Information given:

--*--

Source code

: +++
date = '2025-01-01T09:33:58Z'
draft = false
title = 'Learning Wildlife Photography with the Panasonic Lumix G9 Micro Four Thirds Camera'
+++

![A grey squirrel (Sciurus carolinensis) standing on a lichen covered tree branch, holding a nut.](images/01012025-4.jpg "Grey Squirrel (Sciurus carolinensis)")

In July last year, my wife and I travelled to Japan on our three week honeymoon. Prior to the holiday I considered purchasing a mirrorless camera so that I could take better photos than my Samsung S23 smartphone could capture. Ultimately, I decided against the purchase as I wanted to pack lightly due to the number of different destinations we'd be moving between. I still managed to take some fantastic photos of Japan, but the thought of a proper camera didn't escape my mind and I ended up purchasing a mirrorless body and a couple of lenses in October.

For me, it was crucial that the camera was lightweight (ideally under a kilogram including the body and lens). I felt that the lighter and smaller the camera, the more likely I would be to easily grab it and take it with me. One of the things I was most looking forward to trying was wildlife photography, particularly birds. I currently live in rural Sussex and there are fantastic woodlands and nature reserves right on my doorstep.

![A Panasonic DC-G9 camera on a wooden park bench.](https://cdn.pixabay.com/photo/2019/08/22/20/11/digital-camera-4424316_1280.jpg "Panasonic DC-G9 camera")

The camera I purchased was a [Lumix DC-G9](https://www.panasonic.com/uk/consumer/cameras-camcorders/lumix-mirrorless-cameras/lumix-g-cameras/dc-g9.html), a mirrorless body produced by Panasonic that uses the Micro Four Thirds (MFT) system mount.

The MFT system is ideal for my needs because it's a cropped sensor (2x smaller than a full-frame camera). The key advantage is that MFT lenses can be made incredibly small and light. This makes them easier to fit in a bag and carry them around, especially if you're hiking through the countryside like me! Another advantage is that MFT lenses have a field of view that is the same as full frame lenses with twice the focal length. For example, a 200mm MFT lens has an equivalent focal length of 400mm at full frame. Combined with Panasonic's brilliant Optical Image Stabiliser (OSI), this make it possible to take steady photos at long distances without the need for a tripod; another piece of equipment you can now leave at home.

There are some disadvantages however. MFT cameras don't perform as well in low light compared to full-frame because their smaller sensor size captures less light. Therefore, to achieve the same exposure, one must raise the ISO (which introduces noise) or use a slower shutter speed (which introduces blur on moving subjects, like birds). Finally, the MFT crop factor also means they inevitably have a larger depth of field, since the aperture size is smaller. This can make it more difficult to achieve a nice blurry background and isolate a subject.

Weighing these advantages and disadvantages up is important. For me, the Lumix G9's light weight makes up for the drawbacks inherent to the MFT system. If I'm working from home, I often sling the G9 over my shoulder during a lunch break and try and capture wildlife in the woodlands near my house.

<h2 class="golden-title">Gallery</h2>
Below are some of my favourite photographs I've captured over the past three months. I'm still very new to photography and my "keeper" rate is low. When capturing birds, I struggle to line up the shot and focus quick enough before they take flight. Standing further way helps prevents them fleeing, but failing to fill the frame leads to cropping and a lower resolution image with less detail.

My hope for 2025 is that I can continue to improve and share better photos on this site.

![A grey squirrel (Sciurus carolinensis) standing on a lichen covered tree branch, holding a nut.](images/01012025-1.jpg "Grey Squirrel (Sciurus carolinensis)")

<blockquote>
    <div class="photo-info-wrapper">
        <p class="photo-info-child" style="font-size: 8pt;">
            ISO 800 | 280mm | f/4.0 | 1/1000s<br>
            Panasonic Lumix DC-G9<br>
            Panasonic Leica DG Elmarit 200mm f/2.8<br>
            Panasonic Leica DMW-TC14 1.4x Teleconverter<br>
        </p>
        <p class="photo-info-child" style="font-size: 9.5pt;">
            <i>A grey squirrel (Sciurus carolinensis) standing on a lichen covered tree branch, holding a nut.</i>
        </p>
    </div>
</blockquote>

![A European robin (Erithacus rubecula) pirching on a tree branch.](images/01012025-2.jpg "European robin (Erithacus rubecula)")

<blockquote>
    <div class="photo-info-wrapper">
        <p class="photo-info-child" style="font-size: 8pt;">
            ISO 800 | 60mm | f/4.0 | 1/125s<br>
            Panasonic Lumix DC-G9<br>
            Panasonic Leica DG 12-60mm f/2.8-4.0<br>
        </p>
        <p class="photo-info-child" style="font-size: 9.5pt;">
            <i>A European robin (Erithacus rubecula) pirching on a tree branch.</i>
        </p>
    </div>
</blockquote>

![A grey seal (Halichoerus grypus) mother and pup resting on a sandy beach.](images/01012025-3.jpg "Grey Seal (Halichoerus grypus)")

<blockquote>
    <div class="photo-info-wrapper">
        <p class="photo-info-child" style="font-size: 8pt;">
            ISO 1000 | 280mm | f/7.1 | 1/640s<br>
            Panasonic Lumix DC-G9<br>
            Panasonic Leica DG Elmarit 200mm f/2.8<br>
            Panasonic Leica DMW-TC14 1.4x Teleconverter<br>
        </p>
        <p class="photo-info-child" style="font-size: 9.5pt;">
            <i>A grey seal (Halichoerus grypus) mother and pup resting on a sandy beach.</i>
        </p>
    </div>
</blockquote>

--*--

Exercise:
Each entry above should be retyped exactly, with nothing missed.

Solution:
Source code

: +++
date = '2025-01-01T09:33:58Z'
draft = false
title = 'Learning Wildlife Photography with the Panasonic Lumix G9 Micro Four Thirds Camera'
+++

![A grey squirrel (Sciurus carolinensis) standing on a lichen covered tree branch, holding a nut.](images/01012025-4.jpg "Grey Squirrel (Sciurus carolinensis)")

In July last year, my wife and I travelled to Japan on our three week honeymoon. Prior to the holiday I considered purchasing a mirrorless camera so that I could take better photos than my Samsung S23 smartphone could capture. Ultimately, I decided against the purchase as I wanted to pack lightly due to the number of different destinations we'd be moving between. I still managed to take some fantastic photos of Japan, but the thought of a proper camera didn't escape my mind and I ended up purchasing a mirrorless body and a couple of lenses in October.

For me, it was crucial that the camera was lightweight (ideally under a kilogram including the body and lens). I felt that the lighter and smaller the camera, the more likely I would be to easily grab it and take it with me. One of the things I was most looking forward to trying was wildlife photography, particularly birds. I currently live in rural Sussex and there are fantastic woodlands and nature reserves right on my doorstep.

![A Panasonic DC-G9 camera on a wooden park bench.](https://cdn.pixabay.com/photo/2019/08/22/20/11/digital-camera-4424316_1280.jpg "Panasonic DC-G9 camera")

The camera I purchased was a [Lumix DC-G9](https://www.panasonic.com/uk/consumer/cameras-camcorders/lumix-mirrorless-cameras/lumix-g-cameras/dc-g9.html), a mirrorless body produced by Panasonic that uses the Micro Four Thirds (MFT) system mount.

The MFT system is ideal for my needs because it's a cropped sensor (2x smaller than a full-frame camera). The key advantage is that MFT lenses can be made incredibly small and light. This makes them easier to fit in a bag and carry them around, especially if you're hiking through the countryside like me! Another advantage is that MFT lenses have a field of view that is the same as full frame lenses with twice the focal length. For example, a 200mm MFT lens has an equivalent focal length of 400mm at full frame. Combined with Panasonic's brilliant Optical Image Stabiliser (OSI), this make it possible to take steady photos at long distances without the need for a tripod; another piece of equipment you can now leave at home.

There are some disadvantages however. MFT cameras don't perform as well in low light compared to full-frame because their smaller sensor size captures less light. Therefore, to achieve the same exposure, one must raise the ISO (which introduces noise) or use a slower shutter speed (which introduces blur on moving subjects, like birds). Finally, the MFT crop factor also means they inevitably have a larger depth of field, since the aperture size is smaller. This can make it more difficult to achieve a nice blurry background and isolate a subject.

Weighing these advantages and disadvantages up is important. For me, the Lumix G9's light weight makes up for the drawbacks inherent to the MFT system. If I'm working from home, I often sling the G9 over my shoulder during a lunch break and try and capture wildlife in the woodlands near my house.

<h2 class="golden-title">Gallery</h2>
Below are some of my favourite photographs I've captured over the past three months. I'm still very new to photography and my "keeper" rate is low. When capturing birds, I struggle to line up the shot and focus quick enough before they take flight. Standing further way helps prevents them fleeing, but failing to fill the frame leads to cropping and a lower resolution image with less detail.

My hope for 2025 is that I can continue to improve and share better photos on this site.

![A grey squirrel (Sciurus carolinensis) standing on a lichen covered tree branch, holding a nut.](images/01012025-1.jpg "Grey Squirrel (Sciurus carolinensis)")

<blockquote>
    <div class="photo-info-wrapper">
        <p class="photo-info-child" style="font-size: 8pt;">
            ISO 800 | 280mm | f/4.0 | 1/1000s<br>
            Panasonic Lumix DC-G9<br>
            Panasonic Leica DG Elmarit 200mm f/2.8<br>
            Panasonic Leica DMW-TC14 1.4x Teleconverter<br>
        </p>
        <p class="photo-info-child" style="font-size: 9.5pt;">
            <i>A grey squirrel (Sciurus carolinensis) standing on a lichen covered tree branch, holding a nut.</i>
        </p>
    </div>
</blockquote>

![A European robin (Erithacus rubecula) pirching on a tree branch.](images/01012025-2.jpg "European robin (Erithacus rubecula)")

<blockquote>
    <div class="photo-info-wrapper">
        <p class="photo-info-child" style="font-size: 8pt;">
            ISO 800 | 60mm | f/4.0 | 1/125s<br>
            Panasonic Lumix DC-G9<br>
            Panasonic Leica DG 12-60mm f/2.8-4.0<br>
        </p>
        <p class="photo-info-child" style="font-size: 9.5pt;">
            <i>A European robin (Erithacus rubecula) pirching on a tree branch.</i>
        </p>
    </div>
</blockquote>

![A grey seal (Halichoerus grypus) mother and pup resting on a sandy beach.](images/01012025-3.jpg "Grey Seal (Halichoerus grypus)")

<blockquote>
    <div class="photo-info-wrapper">
        <p class="photo-info-child" style="font-size: 8pt;">
            ISO 1000 | 280mm | f/7.1 | 1/640s<br>
            Panasonic Lumix DC-G9<br>
            Panasonic Leica DG Elmarit 200mm f/2.8<br>
            Panasonic Leica DMW-TC14 1.4x Teleconverter<br>
        </p>
        <p class="photo-info-child" style="font-size: 9.5pt;">
            <i>A grey seal (Halichoerus grypus) mother and pup resting on a sandy beach.</i>
        </p>
    </div>
</blockquote>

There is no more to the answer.